> **The problem**
Check every line below for the word "claims" and copy each one that has it.

> **Supplied data**
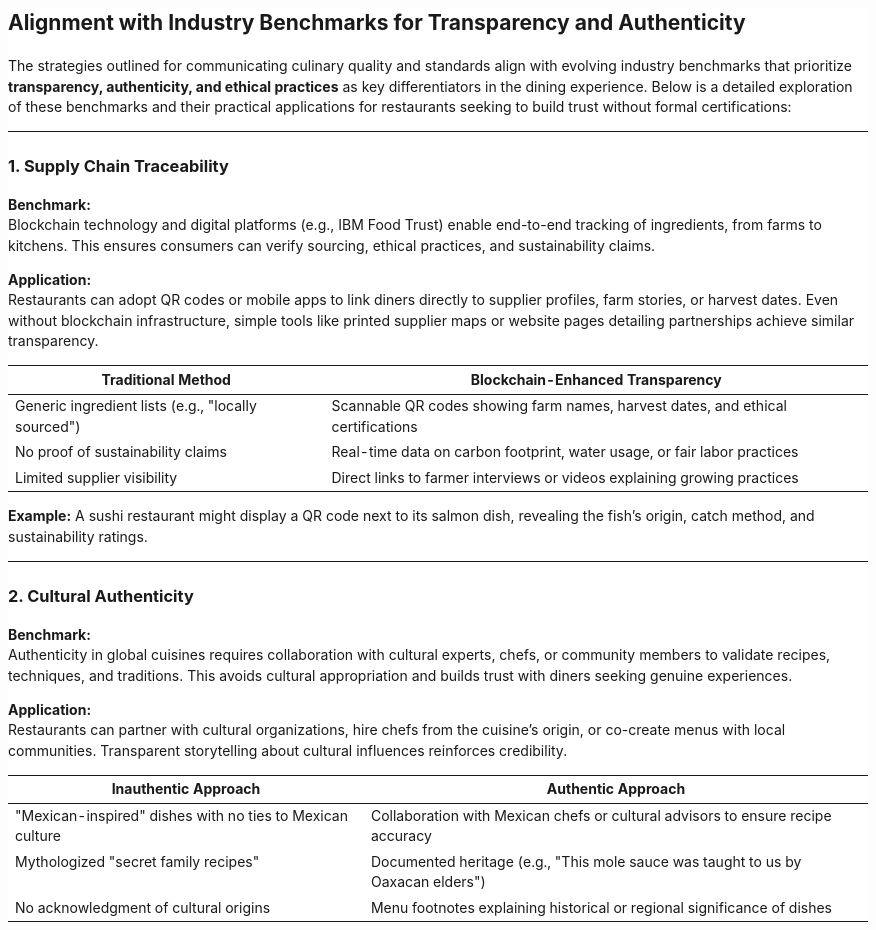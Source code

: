 ## Alignment with Industry Benchmarks for Transparency and Authenticity  

The strategies outlined for communicating culinary quality and standards align with evolving industry benchmarks that prioritize **transparency, authenticity, and ethical practices** as key differentiators in the dining experience. Below is a detailed exploration of these benchmarks and their practical applications for restaurants seeking to build trust without formal certifications:  

---

### **1. Supply Chain Traceability**  
**Benchmark:**  
Blockchain technology and digital platforms (e.g., IBM Food Trust) enable end-to-end tracking of ingredients, from farms to kitchens. This ensures consumers can verify sourcing, ethical practices, and sustainability claims.  

**Application:**  
Restaurants can adopt QR codes or mobile apps to link diners directly to supplier profiles, farm stories, or harvest dates. Even without blockchain infrastructure, simple tools like printed supplier maps or website pages detailing partnerships achieve similar transparency.  

| **Traditional Method** | **Blockchain-Enhanced Transparency** |  
|-------------------------|---------------------------------------|  
| Generic ingredient lists (e.g., "locally sourced") | Scannable QR codes showing farm names, harvest dates, and ethical certifications |  
| No proof of sustainability claims | Real-time data on carbon footprint, water usage, or fair labor practices |  
| Limited supplier visibility | Direct links to farmer interviews or videos explaining growing practices |  

**Example:** A sushi restaurant might display a QR code next to its salmon dish, revealing the fish’s origin, catch method, and sustainability ratings.  

---

### **2. Cultural Authenticity**  
**Benchmark:**  
Authenticity in global cuisines requires collaboration with cultural experts, chefs, or community members to validate recipes, techniques, and traditions. This avoids cultural appropriation and builds trust with diners seeking genuine experiences.  

**Application:**  
Restaurants can partner with cultural organizations, hire chefs from the cuisine’s origin, or co-create menus with local communities. Transparent storytelling about cultural influences reinforces credibility.  

| **Inauthentic Approach** | **Authentic Approach** |  
|--------------------------|------------------------|  
| "Mexican-inspired" dishes with no ties to Mexican culture | Collaboration with Mexican chefs or cultural advisors to ensure recipe accuracy |  
| Mythologized "secret family recipes" | Documented heritage (e.g., "This mole sauce was taught to us by Oaxacan elders") |  
| No acknowledgment of cultural origins | Menu footnotes explaining historical or regional significance of dishes |  
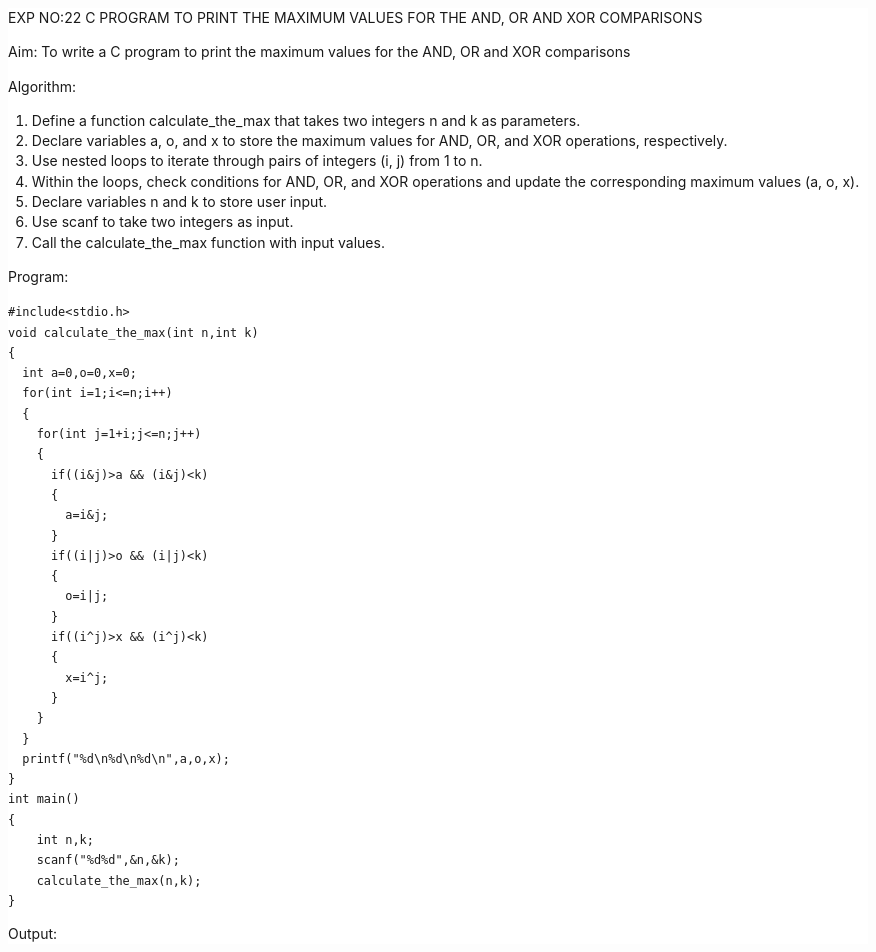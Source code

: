
 
EXP NO:22 C PROGRAM TO PRINT THE MAXIMUM VALUES FOR THE AND, OR AND  XOR COMPARISONS

Aim:
To write a C program to print the maximum values for the AND, OR and XOR comparisons

Algorithm:
1.	Define a function calculate_the_max that takes two integers n and k as parameters.
2.	Declare variables a, o, and x to store the maximum values for AND, OR, and XOR operations, respectively.
3.	Use nested loops to iterate through pairs of integers (i, j) from 1 to n.
4.	Within the loops, check conditions for AND, OR, and XOR operations and update the corresponding maximum values (a, o, x).
5.	Declare variables n and k to store user input.
6.	Use scanf to take two integers as input.
7.	Call the calculate_the_max function with input values.
 
Program:
```
#include<stdio.h>
void calculate_the_max(int n,int k)
{
  int a=0,o=0,x=0;
  for(int i=1;i<=n;i++)
  {
    for(int j=1+i;j<=n;j++)
    {
      if((i&j)>a && (i&j)<k)
      {
        a=i&j;
      }
      if((i|j)>o && (i|j)<k)
      {
        o=i|j;
      }
      if((i^j)>x && (i^j)<k)
      {
        x=i^j;
      }
    }
  }
  printf("%d\n%d\n%d\n",a,o,x);
}
int main()
{
    int n,k;
    scanf("%d%d",&n,&k);
    calculate_the_max(n,k);
}
```

Output:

> **Solution to this exercise**
Blockchain technology and digital platforms (e.g., IBM Food Trust) enable end-to-end tracking of ingredients, from farms to kitchens. This ensures consumers can verify sourcing, ethical practices, and sustainability claims.  
| No proof of sustainability claims | Real-time data on carbon footprint, water usage, or fair labor practices |  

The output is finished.